_Record extracts_.
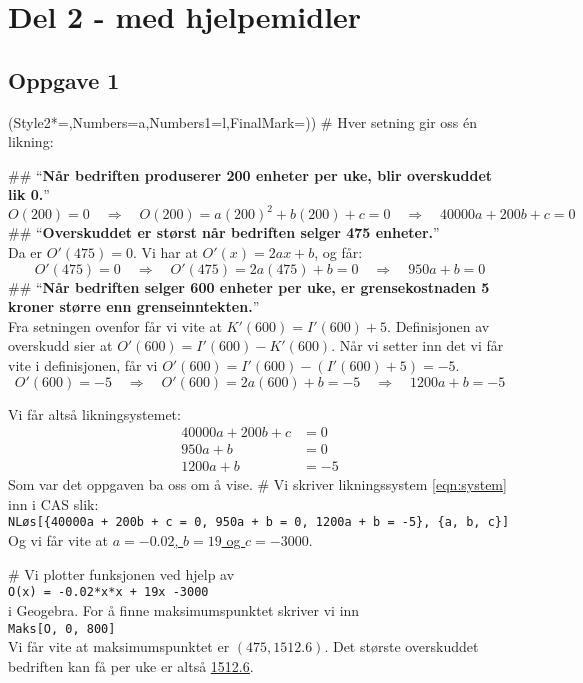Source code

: \documentclass[12pt, a4paper]
{article}						%
\def\answer#1{\underline{\underline{#1}}}
\begin{document}
	
\pagebreak
\section*{Del 2 - med hjelpemidler}

\subsection*{Oppgave 1}
\begin{easylist}[enumerate]
	\ListProperties(Style2*=,Numbers=a,Numbers1=l,FinalMark={)})
	# Hver setning gir oss én likning:
	\begin{easylist}[itemize]
		## ``\textbf{Når bedriften produserer 200 enheter per uke, blir overskuddet lik 0.}'' \\
		\begin{equation*}
			O(200) = 0 \quad \Rightarrow \quad O(200) = a (200)^2 + b(200) + c = 0 \quad \Rightarrow \quad 40000a + 200b + c = 0
		\end{equation*}
		## ``\textbf{Overskuddet er størst når bedriften selger 475 enheter.}''\\
		Da er $O'(475) = 0$. Vi har at $O'(x) = 2ax + b$, og får:
		\begin{equation*}
		O'(475) = 0 \quad \Rightarrow \quad O'(475) = 2a (475) + b = 0 \quad \Rightarrow \quad 950a + b = 0
		\end{equation*}
		## ``\textbf{Når bedriften selger 600 enheter per uke, er grensekostnaden 5 kroner større enn grenseinntekten.}'' \\
		Fra setningen ovenfor får vi vite at $K'(600) = I'(600) + 5$. Definisjonen av overskudd sier at $O'(600) = I'(600) - K'(600)$. Når vi setter inn det vi får vite i definisjonen, får vi
		$O'(600) = I'(600) - \left(I'(600) + 5\right) = -5$.
		\begin{equation*}
		O'(600) = -5 \quad \Rightarrow \quad O'(600) = 2a (600) + b = -5 \quad \Rightarrow \quad 1200a + b = -5
		\end{equation*}
	\end{easylist}
	Vi får altså likningsystemet:
	\begin{align}
		\nonumber 40000a + 200b + c &= 0 \\
		\label{eqn:system}950 a + b &= 0 \\
	\nonumber	1200a + b &= -5
	\end{align}
	Som var det oppgaven ba oss om å vise.
	# Vi skriver likningssystem \eqref{eqn:system} inn i CAS slik: \\
	\verb|NLøs[{40000a + 200b + c = 0, 950a + b = 0, 1200a + b = -5}, {a, b, c}]|
	Og vi får vite at \answer{$a = -0.02$, $b = 19$ og $c = -3000$}.
	
	# Vi plotter funksjonen ved hjelp av \\
	\verb|O(x) = -0.02*x*x + 19x -3000| \\
	i Geogebra. For å finne maksimumspunktet skriver vi inn \\
	\verb|Maks[O, 0, 800]| \\
	Vi får vite at maksimumspunktet er $(475, 1512.6)$.
	Det største overskuddet bedriften kan få per uke er altså \answer{1512.6}.
\end{easylist}
\end{document}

_Assignment_. Every line of the material must be returned verbatim, and pictures must be left behind.

_Written solution_.
Source code

: \documentclass[12pt, a4paper]
{article}						%
\def\answer#1{\underline{\underline{#1}}}
\begin{document}
	
\pagebreak
\section*{Del 2 - med hjelpemidler}

\subsection*{Oppgave 1}
\begin{easylist}[enumerate]
	\ListProperties(Style2*=,Numbers=a,Numbers1=l,FinalMark={)})
	# Hver setning gir oss én likning:
	\begin{easylist}[itemize]
		## ``\textbf{Når bedriften produserer 200 enheter per uke, blir overskuddet lik 0.}'' \\
		\begin{equation*}
			O(200) = 0 \quad \Rightarrow \quad O(200) = a (200)^2 + b(200) + c = 0 \quad \Rightarrow \quad 40000a + 200b + c = 0
		\end{equation*}
		## ``\textbf{Overskuddet er størst når bedriften selger 475 enheter.}''\\
		Da er $O'(475) = 0$. Vi har at $O'(x) = 2ax + b$, og får:
		\begin{equation*}
		O'(475) = 0 \quad \Rightarrow \quad O'(475) = 2a (475) + b = 0 \quad \Rightarrow \quad 950a + b = 0
		\end{equation*}
		## ``\textbf{Når bedriften selger 600 enheter per uke, er grensekostnaden 5 kroner større enn grenseinntekten.}'' \\
		Fra setningen ovenfor får vi vite at $K'(600) = I'(600) + 5$. Definisjonen av overskudd sier at $O'(600) = I'(600) - K'(600)$. Når vi setter inn det vi får vite i definisjonen, får vi
		$O'(600) = I'(600) - \left(I'(600) + 5\right) = -5$.
		\begin{equation*}
		O'(600) = -5 \quad \Rightarrow \quad O'(600) = 2a (600) + b = -5 \quad \Rightarrow \quad 1200a + b = -5
		\end{equation*}
	\end{easylist}
	Vi får altså likningsystemet:
	\begin{align}
		\nonumber 40000a + 200b + c &= 0 \\
		\label{eqn:system}950 a + b &= 0 \\
	\nonumber	1200a + b &= -5
	\end{align}
	Som var det oppgaven ba oss om å vise.
	# Vi skriver likningssystem \eqref{eqn:system} inn i CAS slik: \\
	\verb|NLøs[{40000a + 200b + c = 0, 950a + b = 0, 1200a + b = -5}, {a, b, c}]|
	Og vi får vite at \answer{$a = -0.02$, $b = 19$ og $c = -3000$}.
	
	# Vi plotter funksjonen ved hjelp av \\
	\verb|O(x) = -0.02*x*x + 19x -3000| \\
	i Geogebra. For å finne maksimumspunktet skriver vi inn \\
	\verb|Maks[O, 0, 800]| \\
	Vi får vite at maksimumspunktet er $(475, 1512.6)$.
	Det største overskuddet bedriften kan få per uke er altså \answer{1512.6}.
\end{easylist}
\end{document}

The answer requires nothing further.